▸ **To do**
What is the number of lines below that hold "начало"? Answer with that number only.

[Document images with source code]
▽

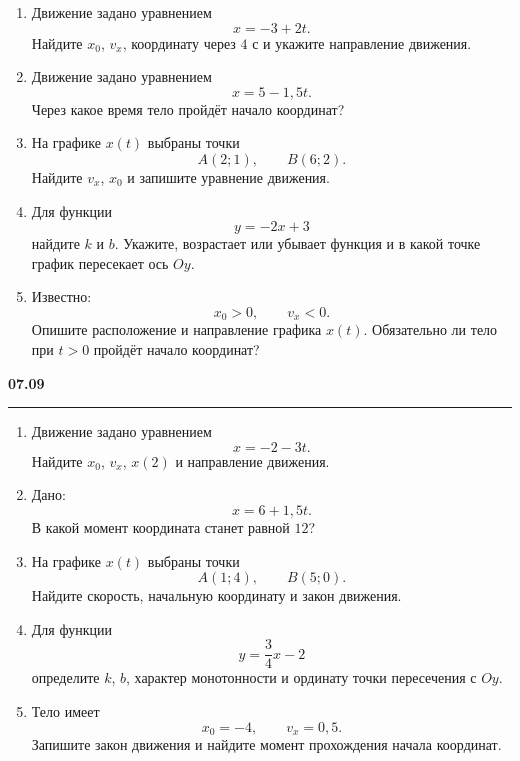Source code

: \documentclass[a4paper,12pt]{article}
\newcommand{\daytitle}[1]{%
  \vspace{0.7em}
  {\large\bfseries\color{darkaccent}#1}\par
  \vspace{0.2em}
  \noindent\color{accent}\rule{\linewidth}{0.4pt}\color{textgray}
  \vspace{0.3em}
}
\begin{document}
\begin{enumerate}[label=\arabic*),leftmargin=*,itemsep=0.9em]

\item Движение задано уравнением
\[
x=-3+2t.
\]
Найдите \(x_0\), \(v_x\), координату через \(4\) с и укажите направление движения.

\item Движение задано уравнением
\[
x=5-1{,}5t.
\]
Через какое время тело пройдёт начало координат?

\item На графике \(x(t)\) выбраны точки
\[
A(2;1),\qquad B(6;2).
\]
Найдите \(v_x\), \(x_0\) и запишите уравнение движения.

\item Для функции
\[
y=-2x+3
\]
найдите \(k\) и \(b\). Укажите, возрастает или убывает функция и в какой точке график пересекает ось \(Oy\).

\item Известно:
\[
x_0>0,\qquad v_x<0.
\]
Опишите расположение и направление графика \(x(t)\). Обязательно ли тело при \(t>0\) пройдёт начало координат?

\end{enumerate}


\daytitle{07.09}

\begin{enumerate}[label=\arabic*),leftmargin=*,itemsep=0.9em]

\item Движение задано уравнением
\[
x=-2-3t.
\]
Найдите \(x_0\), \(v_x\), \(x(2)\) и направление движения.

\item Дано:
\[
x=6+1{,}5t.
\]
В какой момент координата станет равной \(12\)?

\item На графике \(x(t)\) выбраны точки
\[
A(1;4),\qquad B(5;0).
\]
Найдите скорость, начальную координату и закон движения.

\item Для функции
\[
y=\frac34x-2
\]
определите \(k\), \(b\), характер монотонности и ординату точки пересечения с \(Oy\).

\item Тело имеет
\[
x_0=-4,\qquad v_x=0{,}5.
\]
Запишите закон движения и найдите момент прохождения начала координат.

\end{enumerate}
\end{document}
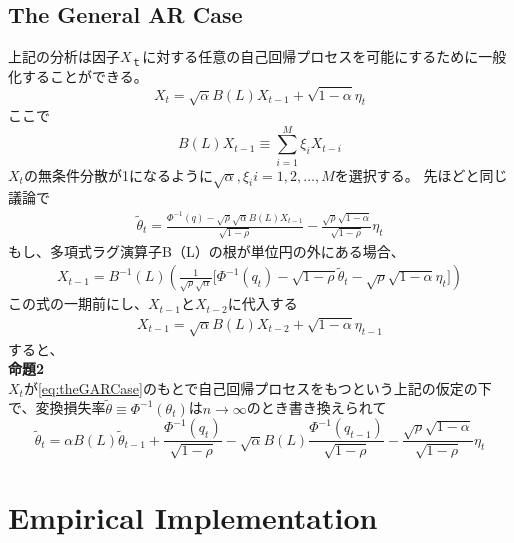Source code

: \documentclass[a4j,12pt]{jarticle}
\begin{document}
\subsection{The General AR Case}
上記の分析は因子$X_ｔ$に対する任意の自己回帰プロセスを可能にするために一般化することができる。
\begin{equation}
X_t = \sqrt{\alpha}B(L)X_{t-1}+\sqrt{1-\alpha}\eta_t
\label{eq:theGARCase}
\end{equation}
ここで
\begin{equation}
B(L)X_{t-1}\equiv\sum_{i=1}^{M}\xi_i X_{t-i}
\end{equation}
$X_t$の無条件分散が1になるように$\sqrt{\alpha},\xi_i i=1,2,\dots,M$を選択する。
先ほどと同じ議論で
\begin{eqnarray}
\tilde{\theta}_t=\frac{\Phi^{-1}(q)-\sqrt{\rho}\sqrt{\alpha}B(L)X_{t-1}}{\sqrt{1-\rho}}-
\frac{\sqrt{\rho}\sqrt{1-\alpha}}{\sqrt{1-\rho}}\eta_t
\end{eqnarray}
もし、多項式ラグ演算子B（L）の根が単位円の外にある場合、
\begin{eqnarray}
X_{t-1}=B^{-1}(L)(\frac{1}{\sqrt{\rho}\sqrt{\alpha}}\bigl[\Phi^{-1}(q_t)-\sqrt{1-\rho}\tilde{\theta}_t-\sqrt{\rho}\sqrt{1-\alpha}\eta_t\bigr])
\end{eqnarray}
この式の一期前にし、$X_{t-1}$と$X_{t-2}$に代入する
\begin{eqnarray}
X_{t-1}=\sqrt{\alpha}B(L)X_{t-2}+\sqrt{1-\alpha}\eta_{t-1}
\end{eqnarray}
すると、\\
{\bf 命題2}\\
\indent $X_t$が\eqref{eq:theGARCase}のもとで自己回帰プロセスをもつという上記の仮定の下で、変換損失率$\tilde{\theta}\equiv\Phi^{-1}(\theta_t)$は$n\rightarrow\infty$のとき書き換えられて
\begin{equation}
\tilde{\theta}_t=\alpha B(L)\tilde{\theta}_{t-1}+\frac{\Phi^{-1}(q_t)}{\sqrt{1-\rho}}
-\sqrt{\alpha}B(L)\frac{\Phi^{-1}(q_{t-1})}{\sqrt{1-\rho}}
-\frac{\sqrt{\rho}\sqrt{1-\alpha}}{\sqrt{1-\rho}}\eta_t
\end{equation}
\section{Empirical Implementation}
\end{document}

△
▽

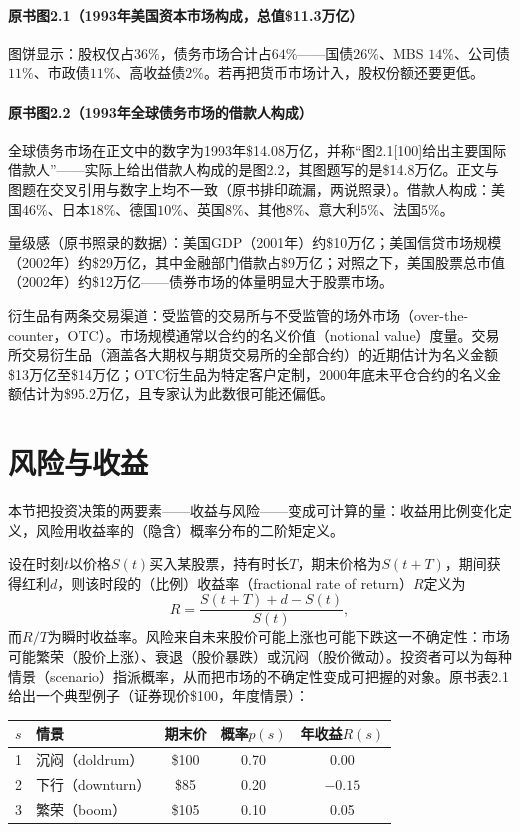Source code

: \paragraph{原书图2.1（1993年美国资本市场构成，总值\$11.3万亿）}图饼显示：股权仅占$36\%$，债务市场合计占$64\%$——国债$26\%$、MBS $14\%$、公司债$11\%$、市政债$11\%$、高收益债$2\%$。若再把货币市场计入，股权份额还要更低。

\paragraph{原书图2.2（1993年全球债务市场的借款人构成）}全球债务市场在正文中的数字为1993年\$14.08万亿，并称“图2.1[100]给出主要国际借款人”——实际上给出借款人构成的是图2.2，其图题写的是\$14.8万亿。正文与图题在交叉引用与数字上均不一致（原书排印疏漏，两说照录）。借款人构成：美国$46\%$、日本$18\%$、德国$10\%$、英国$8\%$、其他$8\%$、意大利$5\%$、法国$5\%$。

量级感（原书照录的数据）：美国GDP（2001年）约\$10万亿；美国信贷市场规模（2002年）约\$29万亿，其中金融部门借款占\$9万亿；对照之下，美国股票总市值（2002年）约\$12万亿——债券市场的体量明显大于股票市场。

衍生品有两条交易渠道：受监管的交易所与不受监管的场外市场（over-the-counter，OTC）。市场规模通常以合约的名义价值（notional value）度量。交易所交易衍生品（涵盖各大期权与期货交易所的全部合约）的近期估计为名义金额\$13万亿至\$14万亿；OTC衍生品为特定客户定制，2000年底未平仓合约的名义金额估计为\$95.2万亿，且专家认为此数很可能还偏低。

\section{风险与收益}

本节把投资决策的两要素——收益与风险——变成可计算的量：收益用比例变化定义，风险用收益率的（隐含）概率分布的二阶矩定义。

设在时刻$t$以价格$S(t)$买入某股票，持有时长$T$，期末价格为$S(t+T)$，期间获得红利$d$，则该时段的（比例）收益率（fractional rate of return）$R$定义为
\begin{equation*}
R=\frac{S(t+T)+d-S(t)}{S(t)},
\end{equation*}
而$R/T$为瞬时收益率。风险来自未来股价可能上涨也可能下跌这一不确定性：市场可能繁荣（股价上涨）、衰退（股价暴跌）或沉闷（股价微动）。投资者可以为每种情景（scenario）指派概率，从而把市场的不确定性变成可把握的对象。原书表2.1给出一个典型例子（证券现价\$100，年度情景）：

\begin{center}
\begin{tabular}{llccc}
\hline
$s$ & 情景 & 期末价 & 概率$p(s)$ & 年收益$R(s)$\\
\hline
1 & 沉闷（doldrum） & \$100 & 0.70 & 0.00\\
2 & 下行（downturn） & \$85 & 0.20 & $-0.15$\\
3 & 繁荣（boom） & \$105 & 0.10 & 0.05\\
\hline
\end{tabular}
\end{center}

△

▸ **Response**
2